In 7th grade I also officially became a woman, which brought a whole new fun set of issues to deal with. The major issue, menstrual migraines. The nastiest, most brutal pain I could even imagine. And every month like clockwork I would get them. The worst part was the neurologist providing treatment could no longer help me. I ended up in the ER on multiple occasions just to get a cocktail of Toradol, Benadryl, and Zofran. Whatever the case this seemed to always rid me of my unbearable migraines.
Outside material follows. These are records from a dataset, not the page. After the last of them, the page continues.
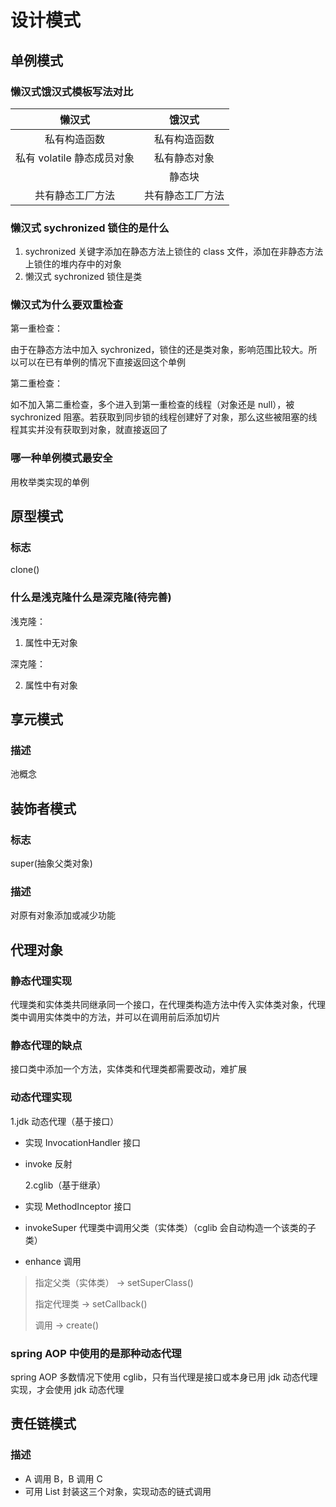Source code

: # 设计模式

## 单例模式

### 懒汉式饿汉式模板写法对比

|           懒汉式           |      饿汉式      |
| :------------------------: | :--------------: |
|        私有构造函数        |   私有构造函数   |
| 私有 volatile 静态成员对象 |   私有静态对象   |
|                            |      静态块      |
|      共有静态工厂方法      | 共有静态工厂方法 |

### 懒汉式 sychronized 锁住的是什么

1. sychronized 关键字添加在静态方法上锁住的 class 文件，添加在非静态方法上锁住的堆内存中的对象
2. 懒汉式 sychronized 锁住是类

### 懒汉式为什么要双重检查

第一重检查：

由于在静态方法中加入 sychronized，锁住的还是类对象，影响范围比较大。所以可以在已有单例的情况下直接返回这个单例

第二重检查：

如不加入第二重检查，多个进入到第一重检查的线程（对象还是 null），被 sychronized 阻塞。若获取到同步锁的线程创建好了对象，那么这些被阻塞的线程其实并没有获取到对象，就直接返回了

### 哪一种单例模式最安全

用枚举类实现的单例

## 原型模式

### 标志

clone()

### 什么是浅克隆什么是深克隆(待完善)

浅克隆：

1. 属性中无对象

深克隆：

2. 属性中有对象

## 享元模式

### 描述

池概念

## 装饰者模式

### 标志

super(抽象父类对象)

### 描述

对原有对象添加或减少功能

## 代理对象

### 静态代理实现

代理类和实体类共同继承同一个接口，在代理类构造方法中传入实体类对象，代理类中调用实体类中的方法，并可以在调用前后添加切片

### 静态代理的缺点

接口类中添加一个方法，实体类和代理类都需要改动，难扩展

### 动态代理实现

1.jdk 动态代理（基于接口）

- 实现 InvocationHandler 接口
- invoke 反射

  2.cglib（基于继承）

- 实现 MethodInceptor 接口
- invokeSuper 代理类中调用父类（实体类）（cglib 会自动构造一个该类的子类）
- enhance 调用

> 指定父类（实体类） -> setSuperClass()
>
> 指定代理类 -> setCallback()
>
> 调用 -> create()

### spring AOP 中使用的是那种动态代理

spring AOP 多数情况下使用 cglib，只有当代理是接口或本身已用 jdk 动态代理实现，才会使用 jdk 动态代理

## 责任链模式

### 描述

- A 调用 B，B 调用 C
- 可用 List 封装这三个对象，实现动态的链式调用





<comment-comment/>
I was always miserable whenever that time came when I was at my fathers. I was scared what would happen. There would be no way he would take me to the hospital if something were to happen. Soon my neurologist recommended that I see a gynecologist and be put on birth control. This way I could at least go 3 months without a hospital visit. For those who don’t know the pill form of contraception can be taken consecutively for 3 months then a week off, and it is not just used for birth control. In fact the pill can be used to help alleviate a variety of medical issues. In my case medical migraines. After this I started planning tTrappedhat time around the weeks I was with my mother. I couldn’t bare the thought of having to be at my fathers while that was happening. Soon things were starting to look in my father’s mind that I was only sick at my mothers. He started issues with my mother, threatening a custody battle until he decided that I clearly need therapy. So at 12 years old I was dragged to a therapist to work out my problems. I was told I was going to build a better relationship with my father, little did I know there was another agenda.

I was regretting my choice to change my living situation only a few months in and I knew if I changed my mind now it would only cause more drama. Therapy was practically a disaster, it was awkward and beyond uncomfortable when my father was brought in. I didn’t truly understand why I was there. I thought I was doing something wrong, that my actions at some point had led me into this situation. Therapy sessions ended with awkward hand offs from mother to father and vice versa. I was feeling so alienated between the home life and the medical situation. I felt like no one could understand what was happening to me.

As life around me was spiraling out of control so did my appearance. I wore nothing but black, talked to no one, and confided in only a single friend. Some say it was just a phase, that every child goes through their phases. But what was a phase and what was a desperate cry for help?